Il n'y a pas de fumée sans feu, mais vu le message d'erreur, ce n'est pas CampTune le problème mais la structure de ton disque dur !


----------



## bibiche (6 Juillet 2020)

Locke a dit:


> Il n'y a pas de fumée sans feu, mais vu le message d'erreur, ce n'est pas CampTune le problème mais la structure de ton disque dur !


Ok peut-être le SSD. Pourtant j'ai passé plusieurs fois SOS disque dans utilitaire de disque, et il ne voit rien d'anormal. Donc un clonage va reproduire les mêmes erreurs de structure ?


----------



## Locke (6 Juillet 2020)

bibiche a dit:


> Ok peut-être le SSD. Pourtant j'ai passé plusieurs fois SOS disque dans utilitaire de disque, et il ne voit rien d'anormal. Donc un clonage va reproduire les mêmes erreurs de structure ?

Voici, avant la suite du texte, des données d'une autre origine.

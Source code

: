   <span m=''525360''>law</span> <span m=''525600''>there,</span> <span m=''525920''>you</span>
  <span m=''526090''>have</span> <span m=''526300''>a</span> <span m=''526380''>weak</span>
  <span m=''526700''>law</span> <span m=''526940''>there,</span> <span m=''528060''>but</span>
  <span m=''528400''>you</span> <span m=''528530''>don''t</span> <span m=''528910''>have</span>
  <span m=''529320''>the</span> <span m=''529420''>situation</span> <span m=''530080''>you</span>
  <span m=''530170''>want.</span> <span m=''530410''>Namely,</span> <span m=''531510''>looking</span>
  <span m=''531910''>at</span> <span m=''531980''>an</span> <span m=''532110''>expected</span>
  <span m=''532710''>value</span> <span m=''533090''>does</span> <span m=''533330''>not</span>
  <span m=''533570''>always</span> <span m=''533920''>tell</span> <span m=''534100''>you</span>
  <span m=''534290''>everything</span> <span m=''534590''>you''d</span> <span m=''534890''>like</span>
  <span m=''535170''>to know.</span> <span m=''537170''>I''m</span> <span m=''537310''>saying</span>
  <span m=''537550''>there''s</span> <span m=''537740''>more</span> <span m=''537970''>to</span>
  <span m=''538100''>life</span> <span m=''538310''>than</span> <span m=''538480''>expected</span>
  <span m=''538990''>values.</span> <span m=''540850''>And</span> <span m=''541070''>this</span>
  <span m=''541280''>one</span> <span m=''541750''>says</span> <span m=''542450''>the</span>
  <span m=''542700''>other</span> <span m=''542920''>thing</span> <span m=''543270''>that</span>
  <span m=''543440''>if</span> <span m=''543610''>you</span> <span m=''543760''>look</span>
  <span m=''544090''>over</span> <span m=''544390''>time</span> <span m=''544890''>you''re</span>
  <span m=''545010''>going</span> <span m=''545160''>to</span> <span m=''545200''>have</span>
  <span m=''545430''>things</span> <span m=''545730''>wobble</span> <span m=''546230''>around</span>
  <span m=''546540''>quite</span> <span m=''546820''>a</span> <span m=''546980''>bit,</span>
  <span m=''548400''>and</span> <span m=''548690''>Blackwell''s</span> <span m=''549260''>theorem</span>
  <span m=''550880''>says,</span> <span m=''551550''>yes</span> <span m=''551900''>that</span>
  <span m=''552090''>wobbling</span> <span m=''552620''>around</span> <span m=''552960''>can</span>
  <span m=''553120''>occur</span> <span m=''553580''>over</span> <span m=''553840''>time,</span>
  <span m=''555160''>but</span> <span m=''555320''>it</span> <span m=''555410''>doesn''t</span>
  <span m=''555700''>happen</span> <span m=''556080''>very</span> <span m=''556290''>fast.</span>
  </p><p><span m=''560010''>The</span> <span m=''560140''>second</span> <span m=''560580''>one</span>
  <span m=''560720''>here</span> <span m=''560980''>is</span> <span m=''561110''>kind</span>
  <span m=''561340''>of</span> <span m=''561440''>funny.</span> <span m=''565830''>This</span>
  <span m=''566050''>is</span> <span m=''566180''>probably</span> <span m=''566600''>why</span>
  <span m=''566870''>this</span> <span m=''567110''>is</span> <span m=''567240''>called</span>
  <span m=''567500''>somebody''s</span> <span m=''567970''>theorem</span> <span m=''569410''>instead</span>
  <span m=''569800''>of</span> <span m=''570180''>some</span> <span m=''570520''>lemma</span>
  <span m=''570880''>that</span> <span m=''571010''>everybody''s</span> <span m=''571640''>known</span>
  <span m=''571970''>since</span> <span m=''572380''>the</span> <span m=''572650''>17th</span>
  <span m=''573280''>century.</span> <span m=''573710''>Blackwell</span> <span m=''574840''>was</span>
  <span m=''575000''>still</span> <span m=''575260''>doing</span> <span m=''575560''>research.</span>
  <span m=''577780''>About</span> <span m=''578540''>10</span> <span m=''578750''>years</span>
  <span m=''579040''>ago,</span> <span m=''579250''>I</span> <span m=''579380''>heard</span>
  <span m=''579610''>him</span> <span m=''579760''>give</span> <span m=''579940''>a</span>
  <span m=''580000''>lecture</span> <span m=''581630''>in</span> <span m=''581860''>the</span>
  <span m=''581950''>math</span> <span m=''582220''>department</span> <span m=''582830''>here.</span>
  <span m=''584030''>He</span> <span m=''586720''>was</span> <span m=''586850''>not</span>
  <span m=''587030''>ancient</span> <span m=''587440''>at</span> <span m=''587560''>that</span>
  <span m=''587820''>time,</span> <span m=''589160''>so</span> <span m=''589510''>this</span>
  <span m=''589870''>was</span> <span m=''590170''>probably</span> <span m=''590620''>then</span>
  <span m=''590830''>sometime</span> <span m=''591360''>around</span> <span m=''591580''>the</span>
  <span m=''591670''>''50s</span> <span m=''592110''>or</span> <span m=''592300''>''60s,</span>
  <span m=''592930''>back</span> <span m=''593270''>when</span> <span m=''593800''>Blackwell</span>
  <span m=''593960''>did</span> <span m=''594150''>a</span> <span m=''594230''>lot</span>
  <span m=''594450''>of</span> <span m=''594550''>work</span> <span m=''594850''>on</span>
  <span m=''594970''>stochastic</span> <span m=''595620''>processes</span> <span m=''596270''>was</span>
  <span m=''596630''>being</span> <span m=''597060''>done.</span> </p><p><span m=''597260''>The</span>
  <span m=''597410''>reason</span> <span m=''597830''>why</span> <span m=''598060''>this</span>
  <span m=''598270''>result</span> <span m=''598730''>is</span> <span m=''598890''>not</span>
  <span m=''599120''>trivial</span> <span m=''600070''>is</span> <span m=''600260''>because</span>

Je crois que tu ne comprends pas ton problème. A priori ton SSD à un problème dans sa structure interne pour gérer la partition macOS et celle de Windows. Un clonage ne servira à rien, car ça ne réparera pas la structure et remettra les données aux mêmes endroits. Désolé de te dire qu'il te faudrait faire un clone de ta version de macOS en cours, faire un fichier de sauvegarde de Windows avec Winclone, puis faire un formatage complet de ton SSD qui effacera toutes les erreurs de structure.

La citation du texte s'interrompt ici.